[lxc-devel] [PATCH 3/3] fuse: Allow mounts from user namespaces

Fri Jul 25 19:46:19 UTC 2014

On Mon, Jul 21, 2014 at 10:30:44PM -0500, Seth Forshee wrote:
> On Mon, Jul 21, 2014 at 11:02:53AM -0700, Eric W. Biederman wrote:
> > Seth Forshee <seth.forshee at canonical.com> writes:
> > 
> > > On Mon, Jul 21, 2014 at 03:09:14PM +0200, Miklos Szeredi wrote:
> > >> On Mon, Jul 21, 2014 at 2:47 PM, Seth Forshee
> > >> <seth.forshee at canonical.com> wrote:
> > >> > On Fri, Jul 18, 2014 at 05:33:23PM +0200, Miklos Szeredi wrote:
> > >> >> On Mon, Jul 14, 2014 at 9:18 PM, Seth Forshee
> > >> >> <seth.forshee at canonical.com> wrote:
> > >> >> > Update fuse to allow mounts from user namespaces. During mount
> > >> >> > current_user_ns() is stashed away,
> > >> >>
> > >> >> Same thing here.  While practically this may work, it's theoretically
> > >> >> wrong, and possibly may go wrong in special situations.   In fuse
> > >> >> there's no official "server process", so storing information, like
> > >> >> namespace, about one is going to be wrong.
> > >> >
> > >> > What you're suggesting would probably work fine when dealing with pids.
> > >> > It's not going to work though for the checks I've added in
> > >> > fuse_allow_current_process() that the process is in the mount owner's
> > >> > user ns, and without those checks or something similar I don't think
> > >> > it's safe to permit allow_other for user ns mounts.
> > >> 
> > >> You can add that check in fuse_dev_do_read() as well.  If the
> > >> fsuid/fsgid doesn't exist in the "server's" namespace, then set
> > >> req->out.h.error and call request_end().
> > >
> > > Okay, that seems like it should work.
> > >
> > >> > Can you elaborate on what special situations might violate these
> > >> > assumptions or otherwise cause problems?
> > >> 
> > >> What's preventing a fuse fs implementation from handling FUSE_INIT in
> > >> one process and then handling the rest in a different process
> > >> (possibly in a different namespace)?
> > >
> > > Nothing, but I'm having a hard time imagining why that would ever be
> > > useful.

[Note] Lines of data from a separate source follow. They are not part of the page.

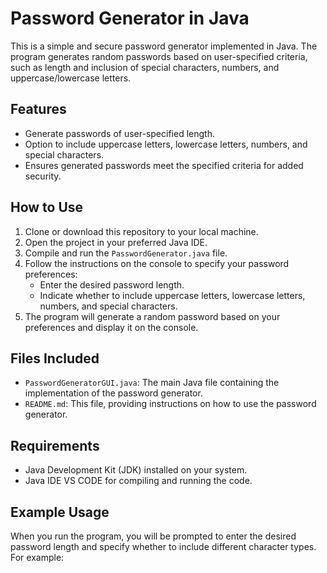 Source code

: # Password Generator in Java

This is a simple and secure password generator implemented in Java. The program generates random passwords based on user-specified criteria, such as length and inclusion of special characters, numbers, and uppercase/lowercase letters.

## Features

- Generate passwords of user-specified length.
- Option to include uppercase letters, lowercase letters, numbers, and special characters.
- Ensures generated passwords meet the specified criteria for added security.

## How to Use

1. Clone or download this repository to your local machine.
2. Open the project in your preferred Java IDE.
3. Compile and run the `PasswordGenerator.java` file.
4. Follow the instructions on the console to specify your password preferences:
   - Enter the desired password length.
   - Indicate whether to include uppercase letters, lowercase letters, numbers, and special characters.
5. The program will generate a random password based on your preferences and display it on the console.

## Files Included

- `PasswordGeneratorGUI.java`: The main Java file containing the implementation of the password generator.
- `README.md`: This file, providing instructions on how to use the password generator.

## Requirements

- Java Development Kit (JDK) installed on your system.
- Java IDE VS CODE for compiling and running the code.

## Example Usage

When you run the program, you will be prompted to enter the desired password length and specify whether to include different character types. For example:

The user/group ids passed in the mount options would have to be
> > > mapped into that namespace, otherwise all requests will just fail in the
> > > check you suggest above. The only thing I can think of would be if
> > > someone wanted to proxy mounts trough a process in a more privileged
> > > context, but then the main point of these patches is to make that
> > > unnecessary.
> > >
> > > But I also think your approach should work just as well as mine for the
> > > use cases that do make sense to me, so I'll go ahead and give it a
> > > try.
> > 
> > A few observations that I don't think I have seen come up in this
> > thread.
> > 
> > In my earlier experiments with mounting filesystems in other user
> > namespaces it did wind up making sense to have a notion of this is
> > the user namespace that things are represented in on disk, and
> > that wound up covering odd corner cases like acls.  For fuse
> > I don't recall if any of those corner cases exists.
> > 
> > At the same time my conversion experience also showed that performing
> > the conversion to/from kuid and kgids as close to the user space
> > interface as close as possible was the lease error prone and most
> > secure way of handling things.
> 
> My approach and the one suggested by Miklos will both do the conversion
> only when copying the ids into/from the structs which are directly
> exchanged with userspace, so we're already as close to userspace as
> possible. The difference between the approaches is that one does it
> before inserting the data into the queue that services userspace reads
> whereas the other does it after dequeueing (and thus in the context of
> the process doing the read).
> 
> > For the file descriptors used for talking to a fuse server I would be
> > inclined to capture a user and pid namespace at open time to use for
> > your conversions.   This avoids using current and getting into the
> > problem of file descriptors that change behavior when passed from
> > process to process.
> 
> This seems best to me too. It would require restructuring the way fuse
> handles file private data for /dev/fuse, but that should be doable.
> 
> Miklos, after looking at the code again I noticed that to move all the
> id conversions into the context of the userspace process we also have to
> handle it for FUSE_GETATTR and FUSE_SETATTR, probably by special casing
> these ops in the read/write code. Do you favor this approach or Eric's
> suggestion?

Miklos,

I went ahead and tried out both of these approaches. I've pushed code
for both to the fuse-ns-on-open and fuse-ns-on-read branches of
git://kernel.ubuntu.com/sforshee/linux.git. The code isn't polished yet,
but both are working for simple test cases at least.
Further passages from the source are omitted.